── STORED DATA ──

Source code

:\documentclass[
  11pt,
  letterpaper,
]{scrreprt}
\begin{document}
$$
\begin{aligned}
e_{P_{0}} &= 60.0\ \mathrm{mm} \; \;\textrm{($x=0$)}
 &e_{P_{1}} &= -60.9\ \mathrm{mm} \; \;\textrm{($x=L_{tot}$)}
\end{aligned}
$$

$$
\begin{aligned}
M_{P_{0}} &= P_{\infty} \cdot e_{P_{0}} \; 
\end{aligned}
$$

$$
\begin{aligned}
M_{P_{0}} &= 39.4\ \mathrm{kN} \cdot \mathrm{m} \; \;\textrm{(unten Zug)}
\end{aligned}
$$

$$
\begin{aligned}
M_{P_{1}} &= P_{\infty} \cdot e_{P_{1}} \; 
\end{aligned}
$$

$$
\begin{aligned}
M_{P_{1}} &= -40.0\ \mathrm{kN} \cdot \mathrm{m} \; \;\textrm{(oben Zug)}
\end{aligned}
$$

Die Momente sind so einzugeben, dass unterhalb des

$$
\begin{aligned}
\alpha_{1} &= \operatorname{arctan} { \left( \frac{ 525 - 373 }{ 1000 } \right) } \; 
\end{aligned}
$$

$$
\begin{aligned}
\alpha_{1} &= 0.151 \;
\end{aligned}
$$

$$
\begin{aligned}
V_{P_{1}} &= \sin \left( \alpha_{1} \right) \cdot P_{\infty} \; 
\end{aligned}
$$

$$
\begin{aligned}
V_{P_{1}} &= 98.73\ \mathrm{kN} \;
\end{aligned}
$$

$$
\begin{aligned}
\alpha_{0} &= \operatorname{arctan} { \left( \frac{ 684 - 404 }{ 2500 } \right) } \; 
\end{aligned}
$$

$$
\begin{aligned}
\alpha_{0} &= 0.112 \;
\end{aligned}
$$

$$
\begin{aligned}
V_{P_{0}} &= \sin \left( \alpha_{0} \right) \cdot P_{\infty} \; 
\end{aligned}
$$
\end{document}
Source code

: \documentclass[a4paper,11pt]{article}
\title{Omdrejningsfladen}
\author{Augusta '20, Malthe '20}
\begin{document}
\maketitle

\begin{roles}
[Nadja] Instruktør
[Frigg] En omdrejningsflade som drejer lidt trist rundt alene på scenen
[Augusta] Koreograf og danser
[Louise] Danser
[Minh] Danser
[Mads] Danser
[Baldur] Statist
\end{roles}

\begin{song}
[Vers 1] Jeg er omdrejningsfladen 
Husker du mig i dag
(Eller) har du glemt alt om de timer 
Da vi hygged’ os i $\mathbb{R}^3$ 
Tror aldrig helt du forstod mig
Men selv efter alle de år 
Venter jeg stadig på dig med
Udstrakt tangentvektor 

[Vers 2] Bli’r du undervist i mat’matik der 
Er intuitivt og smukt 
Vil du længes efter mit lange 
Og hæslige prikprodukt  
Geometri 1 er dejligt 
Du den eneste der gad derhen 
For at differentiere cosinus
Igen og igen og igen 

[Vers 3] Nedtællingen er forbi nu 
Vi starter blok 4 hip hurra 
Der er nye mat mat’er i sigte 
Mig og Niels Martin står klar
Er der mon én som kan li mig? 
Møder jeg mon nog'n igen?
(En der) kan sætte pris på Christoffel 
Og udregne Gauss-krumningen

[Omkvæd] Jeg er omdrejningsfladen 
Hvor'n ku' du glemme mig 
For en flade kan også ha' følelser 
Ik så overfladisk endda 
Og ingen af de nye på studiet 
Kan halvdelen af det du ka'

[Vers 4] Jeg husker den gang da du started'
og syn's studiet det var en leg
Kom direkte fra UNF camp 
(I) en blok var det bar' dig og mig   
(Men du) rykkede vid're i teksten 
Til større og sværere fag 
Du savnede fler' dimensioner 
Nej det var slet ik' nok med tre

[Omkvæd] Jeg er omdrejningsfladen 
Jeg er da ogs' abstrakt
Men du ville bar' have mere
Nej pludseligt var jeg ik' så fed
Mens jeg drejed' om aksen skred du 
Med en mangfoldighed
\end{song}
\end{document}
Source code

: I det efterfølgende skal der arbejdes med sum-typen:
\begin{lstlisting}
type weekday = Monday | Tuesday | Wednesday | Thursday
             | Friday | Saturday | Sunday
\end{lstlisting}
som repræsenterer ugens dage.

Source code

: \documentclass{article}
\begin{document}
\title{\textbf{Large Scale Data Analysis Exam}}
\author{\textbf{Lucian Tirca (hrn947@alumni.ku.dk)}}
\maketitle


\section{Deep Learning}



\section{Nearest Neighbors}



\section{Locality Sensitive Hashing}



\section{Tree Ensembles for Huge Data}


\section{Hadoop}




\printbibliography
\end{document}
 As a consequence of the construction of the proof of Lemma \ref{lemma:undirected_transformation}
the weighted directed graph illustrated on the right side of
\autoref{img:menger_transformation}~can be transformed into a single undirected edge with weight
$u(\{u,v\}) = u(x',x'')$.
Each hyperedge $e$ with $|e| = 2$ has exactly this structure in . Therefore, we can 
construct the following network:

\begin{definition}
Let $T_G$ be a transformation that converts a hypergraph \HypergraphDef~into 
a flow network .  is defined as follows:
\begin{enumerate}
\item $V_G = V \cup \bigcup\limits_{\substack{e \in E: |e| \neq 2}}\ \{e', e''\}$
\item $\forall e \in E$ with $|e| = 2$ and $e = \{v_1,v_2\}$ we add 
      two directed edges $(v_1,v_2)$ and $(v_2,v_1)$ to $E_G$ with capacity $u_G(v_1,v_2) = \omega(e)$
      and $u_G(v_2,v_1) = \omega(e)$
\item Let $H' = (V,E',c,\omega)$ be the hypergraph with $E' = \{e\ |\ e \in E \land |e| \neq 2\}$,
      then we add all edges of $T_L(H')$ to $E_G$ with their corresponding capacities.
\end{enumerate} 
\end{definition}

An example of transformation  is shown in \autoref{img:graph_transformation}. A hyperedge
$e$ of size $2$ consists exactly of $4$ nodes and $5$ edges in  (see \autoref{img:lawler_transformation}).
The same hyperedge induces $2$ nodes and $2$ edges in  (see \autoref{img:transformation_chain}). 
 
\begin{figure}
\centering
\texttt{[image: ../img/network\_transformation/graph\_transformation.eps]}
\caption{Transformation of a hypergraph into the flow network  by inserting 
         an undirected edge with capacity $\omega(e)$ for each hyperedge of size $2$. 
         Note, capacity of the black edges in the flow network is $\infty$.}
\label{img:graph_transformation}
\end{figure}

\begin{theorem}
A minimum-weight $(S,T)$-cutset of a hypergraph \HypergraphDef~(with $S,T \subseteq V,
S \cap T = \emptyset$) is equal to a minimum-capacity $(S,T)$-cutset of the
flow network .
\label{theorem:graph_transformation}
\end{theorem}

───

EXERCISE AIM: Whenever a line includes the word "left", pull it out of the entries.

EXERCISE OUTPUT:
\alpha_{1} &= \operatorname{arctan} { \left( \frac{ 525 - 373 }{ 1000 } \right) } \; 
V_{P_{1}} &= \sin \left( \alpha_{1} \right) \cdot P_{\infty} \; 
\alpha_{0} &= \operatorname{arctan} { \left( \frac{ 684 - 404 }{ 2500 } \right) } \; 
V_{P_{0}} &= \sin \left( \alpha_{0} \right) \cdot P_{\infty} \; 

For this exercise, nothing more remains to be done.